[Stored data]
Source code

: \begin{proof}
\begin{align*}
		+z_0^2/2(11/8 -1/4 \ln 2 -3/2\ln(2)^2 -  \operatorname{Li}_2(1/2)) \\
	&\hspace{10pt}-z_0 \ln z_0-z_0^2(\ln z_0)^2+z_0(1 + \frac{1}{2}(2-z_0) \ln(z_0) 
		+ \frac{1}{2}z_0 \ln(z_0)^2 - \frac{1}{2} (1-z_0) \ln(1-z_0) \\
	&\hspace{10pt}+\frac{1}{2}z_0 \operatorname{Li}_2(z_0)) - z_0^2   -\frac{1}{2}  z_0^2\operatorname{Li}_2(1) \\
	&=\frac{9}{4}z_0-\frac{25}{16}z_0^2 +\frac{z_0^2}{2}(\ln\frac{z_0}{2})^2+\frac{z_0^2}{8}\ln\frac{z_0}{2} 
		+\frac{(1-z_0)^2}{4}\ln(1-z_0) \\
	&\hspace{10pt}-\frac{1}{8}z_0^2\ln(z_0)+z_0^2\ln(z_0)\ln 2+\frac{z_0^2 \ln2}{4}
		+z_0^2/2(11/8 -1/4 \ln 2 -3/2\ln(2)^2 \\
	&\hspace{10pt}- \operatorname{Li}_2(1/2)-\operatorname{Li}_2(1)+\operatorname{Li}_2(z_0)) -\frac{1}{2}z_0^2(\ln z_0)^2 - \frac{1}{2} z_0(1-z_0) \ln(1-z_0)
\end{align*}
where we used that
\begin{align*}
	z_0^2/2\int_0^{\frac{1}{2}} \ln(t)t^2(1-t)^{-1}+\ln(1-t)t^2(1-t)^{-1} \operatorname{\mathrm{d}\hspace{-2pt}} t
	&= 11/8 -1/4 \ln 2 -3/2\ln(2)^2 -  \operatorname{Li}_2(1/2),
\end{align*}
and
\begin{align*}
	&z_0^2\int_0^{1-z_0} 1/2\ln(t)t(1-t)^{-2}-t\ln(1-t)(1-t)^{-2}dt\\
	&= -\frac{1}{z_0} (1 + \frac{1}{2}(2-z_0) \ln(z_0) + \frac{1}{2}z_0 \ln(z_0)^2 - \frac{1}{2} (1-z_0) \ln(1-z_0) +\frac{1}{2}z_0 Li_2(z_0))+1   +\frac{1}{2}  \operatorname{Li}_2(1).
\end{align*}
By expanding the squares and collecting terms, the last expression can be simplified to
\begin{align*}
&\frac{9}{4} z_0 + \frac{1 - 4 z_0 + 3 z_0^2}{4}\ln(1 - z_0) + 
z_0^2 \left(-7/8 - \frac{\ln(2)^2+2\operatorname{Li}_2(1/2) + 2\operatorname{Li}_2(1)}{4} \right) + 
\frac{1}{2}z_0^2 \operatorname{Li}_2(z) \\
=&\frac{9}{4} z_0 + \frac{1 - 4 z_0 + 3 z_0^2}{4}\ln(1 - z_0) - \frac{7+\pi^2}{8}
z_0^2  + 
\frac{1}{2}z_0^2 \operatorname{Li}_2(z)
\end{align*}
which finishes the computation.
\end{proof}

--

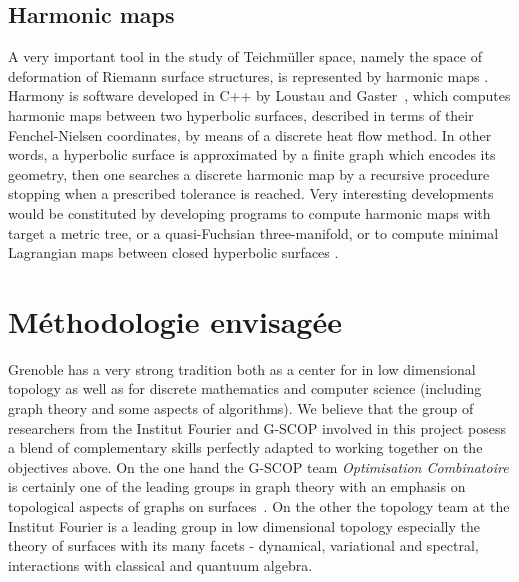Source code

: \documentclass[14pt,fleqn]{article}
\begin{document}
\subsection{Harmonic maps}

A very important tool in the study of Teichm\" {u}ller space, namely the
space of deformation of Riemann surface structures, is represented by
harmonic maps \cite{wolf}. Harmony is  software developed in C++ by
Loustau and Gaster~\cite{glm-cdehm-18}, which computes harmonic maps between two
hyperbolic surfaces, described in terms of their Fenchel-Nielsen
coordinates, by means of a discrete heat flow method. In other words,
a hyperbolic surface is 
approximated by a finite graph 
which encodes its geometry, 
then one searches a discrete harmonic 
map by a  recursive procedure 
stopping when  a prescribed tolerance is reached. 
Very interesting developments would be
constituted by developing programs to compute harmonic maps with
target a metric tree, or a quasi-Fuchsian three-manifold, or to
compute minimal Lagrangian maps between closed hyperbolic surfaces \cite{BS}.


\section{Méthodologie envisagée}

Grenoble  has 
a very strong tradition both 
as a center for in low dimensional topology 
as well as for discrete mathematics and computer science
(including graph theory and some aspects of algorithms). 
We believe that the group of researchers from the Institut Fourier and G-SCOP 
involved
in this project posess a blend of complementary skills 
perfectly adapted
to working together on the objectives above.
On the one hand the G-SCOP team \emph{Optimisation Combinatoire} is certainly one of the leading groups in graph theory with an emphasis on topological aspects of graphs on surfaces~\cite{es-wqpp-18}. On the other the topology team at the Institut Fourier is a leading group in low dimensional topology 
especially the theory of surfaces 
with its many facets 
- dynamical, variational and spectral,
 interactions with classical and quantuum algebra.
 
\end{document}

Work order. Repeat exactly the lines above from the one with "in this project" up to and including the one with "to working together on the objectives above.". No other line belongs in the reply.

Response.
in this project posess a blend of complementary skills 
perfectly adapted
to working together on the objectives above.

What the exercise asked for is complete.